Buffett told Becky last night by telephone that roughly $2 billion of put options on the benchmark S&P 500 stock index have been altered. Changes have also been made to a derivative on a foreign stock index, but he's not saying which one.
He first publicly discussed the changes during a lengthy question-and-answer session with shareholders earlier this month.
The new contracts have a lower strike price but cover a shorter time period.
Like insurance policies, Berkshire's equity derivatives contracts require the company to pay out a "claim" if a particular stock index is below a designated level at a pre-set time in the future.
In return for taking on that risk, Berkshire collects a "premium" payment up front, which it can then invest.
Berkshire's goal: the claims ultimately turn out to be less than the premiums.
Since their strike prices were set to the level of the S&P at the time the 'old' contracts were written, and the index has dropped severely since then, the 'old' contracts would not have reached break-even unless the S&P gained about 70 percent in the next 18 years.
The 'new' contracts become money-makers if the S&P rebounds by just 15 percent over the next 10 years.

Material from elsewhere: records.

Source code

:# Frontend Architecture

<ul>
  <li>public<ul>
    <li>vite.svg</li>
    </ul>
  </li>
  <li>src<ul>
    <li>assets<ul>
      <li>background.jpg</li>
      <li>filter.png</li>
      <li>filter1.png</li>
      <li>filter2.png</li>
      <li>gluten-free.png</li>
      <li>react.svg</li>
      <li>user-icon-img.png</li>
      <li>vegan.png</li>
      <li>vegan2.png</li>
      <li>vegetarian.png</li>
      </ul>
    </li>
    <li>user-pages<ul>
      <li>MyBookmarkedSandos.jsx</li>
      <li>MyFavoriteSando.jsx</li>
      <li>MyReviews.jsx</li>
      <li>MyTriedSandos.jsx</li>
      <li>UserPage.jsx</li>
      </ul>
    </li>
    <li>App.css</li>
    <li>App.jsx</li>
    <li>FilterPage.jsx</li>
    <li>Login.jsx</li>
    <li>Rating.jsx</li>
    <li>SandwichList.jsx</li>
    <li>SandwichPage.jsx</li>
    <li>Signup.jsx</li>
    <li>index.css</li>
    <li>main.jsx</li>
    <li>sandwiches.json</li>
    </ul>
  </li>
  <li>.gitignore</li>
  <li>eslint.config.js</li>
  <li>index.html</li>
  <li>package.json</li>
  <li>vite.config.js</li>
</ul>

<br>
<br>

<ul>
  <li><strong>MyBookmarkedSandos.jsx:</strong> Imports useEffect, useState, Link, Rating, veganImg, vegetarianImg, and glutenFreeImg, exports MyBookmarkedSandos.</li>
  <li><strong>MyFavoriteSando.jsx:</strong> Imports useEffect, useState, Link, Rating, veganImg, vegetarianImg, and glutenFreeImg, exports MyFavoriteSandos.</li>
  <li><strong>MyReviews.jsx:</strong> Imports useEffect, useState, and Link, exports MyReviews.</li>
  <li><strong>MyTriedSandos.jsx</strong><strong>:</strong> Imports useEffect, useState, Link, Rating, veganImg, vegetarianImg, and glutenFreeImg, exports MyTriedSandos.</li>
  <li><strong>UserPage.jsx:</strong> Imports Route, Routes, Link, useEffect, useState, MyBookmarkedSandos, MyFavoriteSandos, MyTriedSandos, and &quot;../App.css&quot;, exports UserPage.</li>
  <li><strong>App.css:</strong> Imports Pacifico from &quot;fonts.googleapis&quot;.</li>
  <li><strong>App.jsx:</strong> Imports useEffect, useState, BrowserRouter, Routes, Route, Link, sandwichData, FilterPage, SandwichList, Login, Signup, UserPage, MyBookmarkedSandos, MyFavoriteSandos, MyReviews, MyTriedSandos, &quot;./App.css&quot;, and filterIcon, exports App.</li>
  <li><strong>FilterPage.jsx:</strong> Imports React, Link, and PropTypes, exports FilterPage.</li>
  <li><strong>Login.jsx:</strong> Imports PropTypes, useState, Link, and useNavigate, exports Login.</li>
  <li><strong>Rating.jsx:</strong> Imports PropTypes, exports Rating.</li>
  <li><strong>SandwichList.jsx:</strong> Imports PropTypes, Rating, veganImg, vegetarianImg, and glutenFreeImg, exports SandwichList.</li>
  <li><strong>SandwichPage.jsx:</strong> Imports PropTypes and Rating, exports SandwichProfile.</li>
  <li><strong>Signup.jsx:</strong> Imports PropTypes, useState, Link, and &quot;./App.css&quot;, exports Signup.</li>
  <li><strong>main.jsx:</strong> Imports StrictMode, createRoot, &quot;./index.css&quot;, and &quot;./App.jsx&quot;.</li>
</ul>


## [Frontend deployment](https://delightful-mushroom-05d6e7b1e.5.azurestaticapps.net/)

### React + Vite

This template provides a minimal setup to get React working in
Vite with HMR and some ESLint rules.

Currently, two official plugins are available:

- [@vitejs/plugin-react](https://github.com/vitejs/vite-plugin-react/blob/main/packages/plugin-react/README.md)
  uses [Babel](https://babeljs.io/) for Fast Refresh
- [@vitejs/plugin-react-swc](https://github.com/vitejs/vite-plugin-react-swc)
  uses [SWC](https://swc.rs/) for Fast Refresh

It's an easier target to reach, but there's less time available for the S&P to move higher.
That does not necessarily mean Berkshire has taken on more, or less, risk with the 'new' contracts.
Buffett tells us he didn't pay a "dime" in cash to restructure the derivatives, and still feels the odds are favorable that Berkshire will wind up making a profit on both the 'old' and 'new' contracts.
In its first quarter 10-Q, Berkshire reports that it "has written equity index put option contracts on four major equity indexes including three indexes outside of the United States." The contracts expire between 10 and 19 years from now.
Berkshire says in that filing that if there is no change at all in the level of the stock indexes between now and the various expiration dates of the contracts, (a very unlikely scenario), it would have an undiscounted liability of $13.3 billion.
The "notional value" of the contracts on March 31 was $35.489 billion. That is, in effect, a 'worst case' scenario in which the level of each stock index has dropped to zero at the expiration dates of the various contracts.